Até o momento, a distribuição geográfica da mpox em Minas Gerais revela que a capital, Belo Horizonte, possui oito casos confirmados. Contagem aparece em seguida com três registros, enquanto Ribeirão das Neves contabiliza um caso. Fora do eixo metropolitano, apenas a cidade de Formiga, no Centro-Oeste mineiro, registrou uma ocorrência da enfermidade.
De acordo com a SES-MG, o perfil dos infectados é composto exclusivamente por homens, com idades variando entre 25 e 56 anos. Um dado positivo destacado pelas autoridades de saúde é que todos os 13 pacientes evoluíram para a cura, apresentando quadros clínicos que não necessitaram de intervenções extremas, embora o isolamento tenha sido rigorosamente seguido.

Sintomas e Formas de Transmissão A mpox, causada pelo vírus monkeypox, é transmitida principalmente pelo contato direto com lesões cutâneas, fluidos corporais ou materiais contaminados (como roupas e lençóis). Os principais sintomas incluem:
- Lesões na pele (erupções);
- Febre e calafrios;
- Inchaço dos gânglios (ínguas);
- Dores de cabeça e no corpo.
Prevenção e Vacinação em MG A prevenção central baseia-se em evitar o contato físico com pessoas sob suspeita e o não compartilhamento de objetos pessoais. Em Minas, a vacinação não é universal, sendo restrita a grupos de risco para formas graves, como profissionais de laboratório de nível 2, pessoas vivendo com HIV/Aids com baixa contagem de CD4 e indivíduos que tiveram contato direto com secreções de infectados.

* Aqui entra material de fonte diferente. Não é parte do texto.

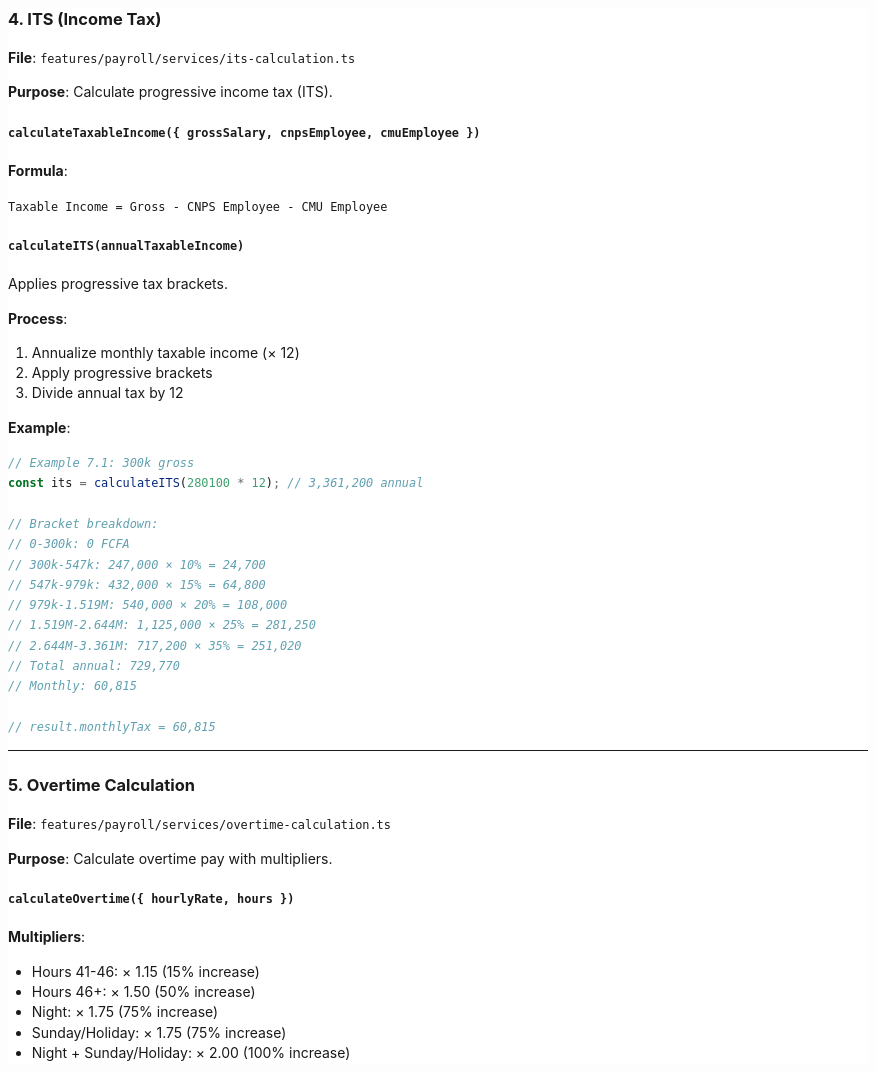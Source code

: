 
### 4. ITS (Income Tax)

**File**: `features/payroll/services/its-calculation.ts`

**Purpose**: Calculate progressive income tax (ITS).

#### `calculateTaxableIncome({ grossSalary, cnpsEmployee, cmuEmployee })`

**Formula**:
```
Taxable Income = Gross - CNPS Employee - CMU Employee
```

#### `calculateITS(annualTaxableIncome)`

Applies progressive tax brackets.

**Process**:
1. Annualize monthly taxable income (× 12)
2. Apply progressive brackets
3. Divide annual tax by 12

**Example**:
```typescript
// Example 7.1: 300k gross
const its = calculateITS(280100 * 12); // 3,361,200 annual

// Bracket breakdown:
// 0-300k: 0 FCFA
// 300k-547k: 247,000 × 10% = 24,700
// 547k-979k: 432,000 × 15% = 64,800
// 979k-1.519M: 540,000 × 20% = 108,000
// 1.519M-2.644M: 1,125,000 × 25% = 281,250
// 2.644M-3.361M: 717,200 × 35% = 251,020
// Total annual: 729,770
// Monthly: 60,815

// result.monthlyTax = 60,815
```

---

### 5. Overtime Calculation

**File**: `features/payroll/services/overtime-calculation.ts`

**Purpose**: Calculate overtime pay with multipliers.

#### `calculateOvertime({ hourlyRate, hours })`

**Multipliers**:
- Hours 41-46: × 1.15 (15% increase)
- Hours 46+: × 1.50 (50% increase)
- Night: × 1.75 (75% increase)
- Sunday/Holiday: × 1.75 (75% increase)
- Night + Sunday/Holiday: × 2.00 (100% increase)
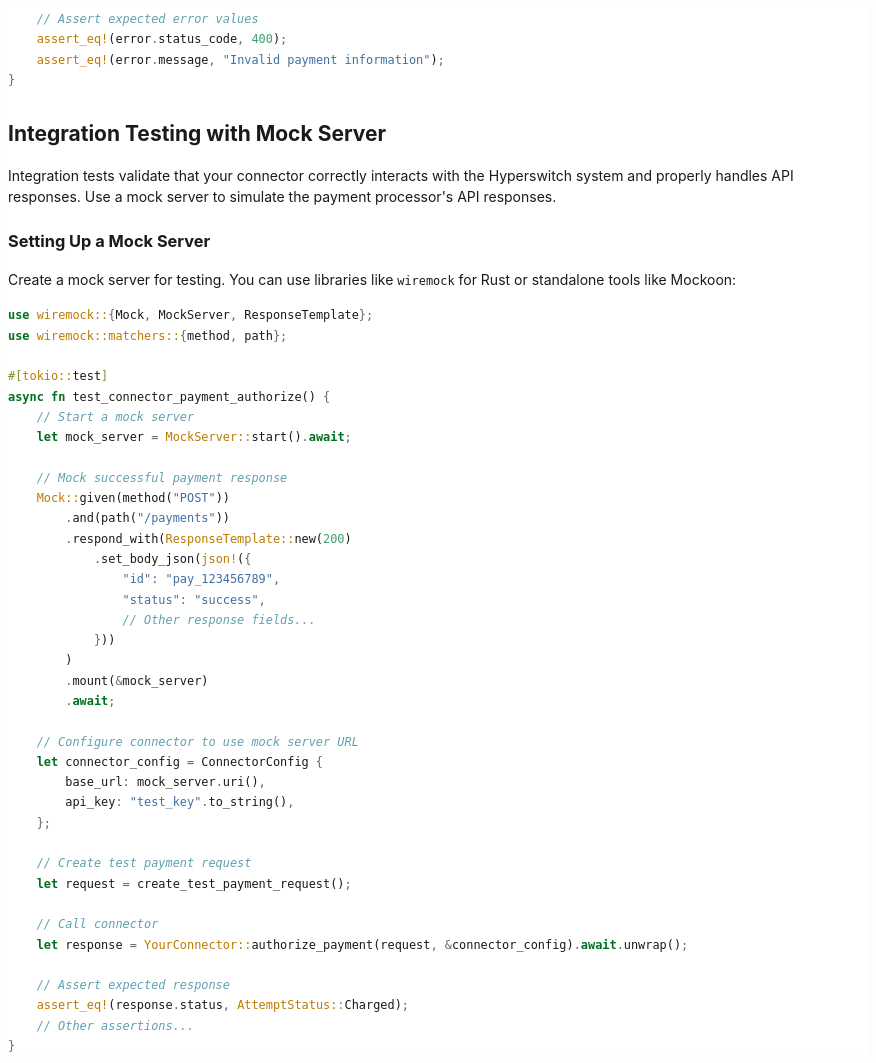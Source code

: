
 ```rust
    // Assert expected error values
    assert_eq!(error.status_code, 400);
    assert_eq!(error.message, "Invalid payment information");
}
```

## Integration Testing with Mock Server

Integration tests validate that your connector correctly interacts with the Hyperswitch system and properly handles API responses. Use a mock server to simulate the payment processor's API responses.

### Setting Up a Mock Server

Create a mock server for testing. You can use libraries like `wiremock` for Rust or standalone tools like Mockoon:

```rust
use wiremock::{Mock, MockServer, ResponseTemplate};
use wiremock::matchers::{method, path};

#[tokio::test]
async fn test_connector_payment_authorize() {
    // Start a mock server
    let mock_server = MockServer::start().await;
    
    // Mock successful payment response
    Mock::given(method("POST"))
        .and(path("/payments"))
        .respond_with(ResponseTemplate::new(200)
            .set_body_json(json!({
                "id": "pay_123456789",
                "status": "success",
                // Other response fields...
            }))
        )
        .mount(&mock_server)
        .await;
    
    // Configure connector to use mock server URL
    let connector_config = ConnectorConfig {
        base_url: mock_server.uri(),
        api_key: "test_key".to_string(),
    };
    
    // Create test payment request
    let request = create_test_payment_request();
    
    // Call connector
    let response = YourConnector::authorize_payment(request, &connector_config).await.unwrap();
    
    // Assert expected response
    assert_eq!(response.status, AttemptStatus::Charged);
    // Other assertions...
}
```
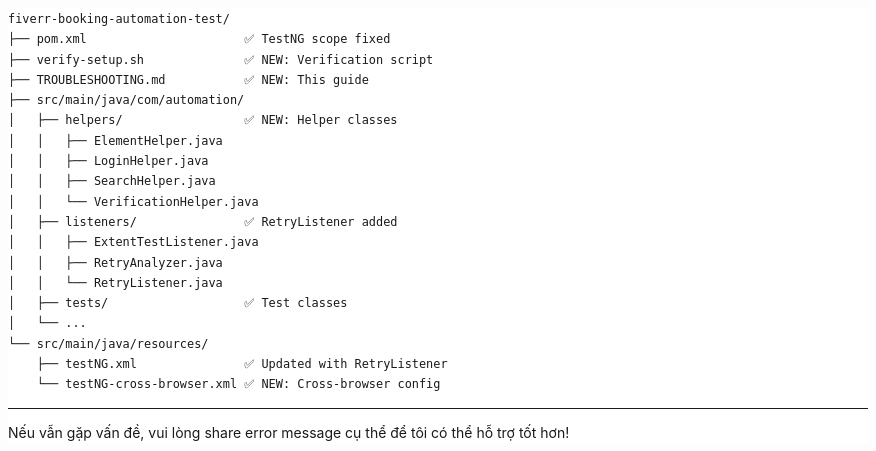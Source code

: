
 ```
fiverr-booking-automation-test/
├── pom.xml                      ✅ TestNG scope fixed
├── verify-setup.sh              ✅ NEW: Verification script
├── TROUBLESHOOTING.md           ✅ NEW: This guide
├── src/main/java/com/automation/
│   ├── helpers/                 ✅ NEW: Helper classes
│   │   ├── ElementHelper.java
│   │   ├── LoginHelper.java
│   │   ├── SearchHelper.java
│   │   └── VerificationHelper.java
│   ├── listeners/               ✅ RetryListener added
│   │   ├── ExtentTestListener.java
│   │   ├── RetryAnalyzer.java
│   │   └── RetryListener.java
│   ├── tests/                   ✅ Test classes
│   └── ...
└── src/main/java/resources/
    ├── testNG.xml               ✅ Updated with RetryListener
    └── testNG-cross-browser.xml ✅ NEW: Cross-browser config
```

---

Nếu vẫn gặp vấn đề, vui lòng share error message cụ thể để tôi có thể hỗ trợ tốt hơn!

A Secretaria de Saúde reforça que, embora a maioria dos casos evolua de forma leve, a busca por atendimento médico imediato ao notar lesões suspeitas é fundamental para conter a rede de transmissão na Grande BH. O suporte clínico atual foca no alívio dos sintomas, já que não há um tratamento antiviral específico disponível para a doença no protocolo padrão.